High Ca2+ load promotes Hydrogen peroxide generation via activation of α-glycerophosphate dehydrogenase in brain mitochondria

Abstract

H2O2 generation associated with α-glycerophosphate (α-GP) oxidation was addressed in guinea pig brain mitochondria challenged with high Ca2+ load (10μM). Exposure to 10μM Ca2+ induced an abrupt 2.5-fold increase in H2O2 release compared to that measured in the presence of a physiological cytosolic Ca2+ concentration (100nM) from mitochondria respiring on 5mM α-GP in the presence of ADP (2mM). The Ca2+-induced stimulation of H2O2 generation was reversible and unaltered by the uniporter blocker Ru 360, indicating that it did not require Ca2+ uptake into mitochondria.

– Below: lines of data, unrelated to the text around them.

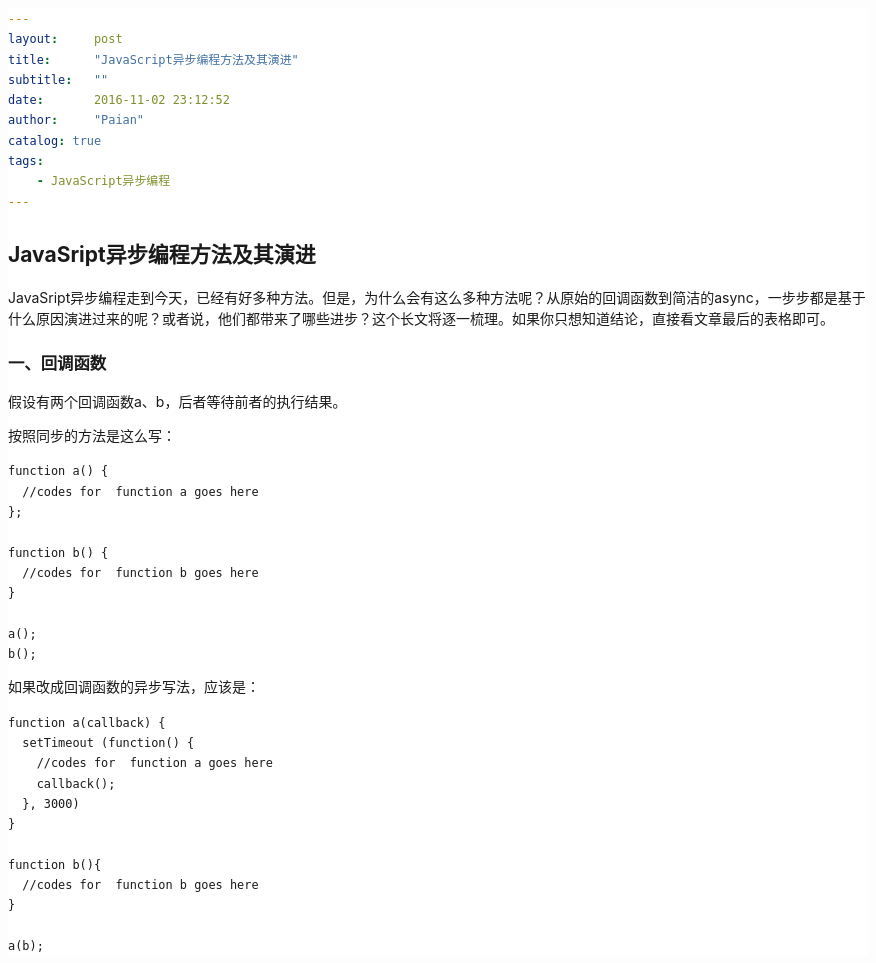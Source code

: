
 ```yaml
---
layout:     post
title:      "JavaScript异步编程方法及其演进"
subtitle:   ""
date:       2016-11-02 23:12:52
author:     "Paian"
catalog: true
tags:
    - JavaScript异步编程
---
```


## JavaSript异步编程方法及其演进

JavaSript异步编程走到今天，已经有好多种方法。但是，为什么会有这么多种方法呢？从原始的回调函数到简洁的async，一步步都是基于什么原因演进过来的呢？或者说，他们都带来了哪些进步？这个长文将逐一梳理。如果你只想知道结论，直接看文章最后的表格即可。

### 一、回调函数

假设有两个回调函数a、b，后者等待前者的执行结果。

按照同步的方法是这么写：

```
function a() {
  //codes for  function a goes here
};

function b() {
  //codes for  function b goes here
}

a();
b();
```

如果改成回调函数的异步写法，应该是：

```
function a(callback) {
  setTimeout (function() {
    //codes for  function a goes here
    callback();
  }, 3000)
}

function b(){
  //codes for  function b goes here
}

a(b);
```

Enhanced H2O2 generation by Ca2+ was also observed in the absence of ADP when mitochondria exhibited permeability transition pore opening with a decrease in the NAD(P)H level, dissipation of membrane potential, and mitochondrial swelling. Furthermore, mitochondria treated with the pore-forming peptide alamethicin also responded with an elevated H2O2 generation to a challenge with 10μM Ca2+. Ca2+-induced promotion of H2O2 formation was further enhanced by the complex III inhibitor myxothiazol. With 20mM α-GP concentration, stimulation of H2O2 formation by Ca2+ was detected only in the presence, not in the absence, of ADP. It is concluded that α-glycerophosphate dehydrogenase, which is accessible to and could be activated by a rise in the level of cytosolic Ca2+, makes a major contribution to Ca2+-stimulated H2O2 generation. This work highlights a unique high-Ca2+-stimulated reactive oxygen species-forming mechanism in association with oxidation of α-GP, which is largely independent of the bioenergetic state and can proceed even in damaged, functionally incompetent mitochondria.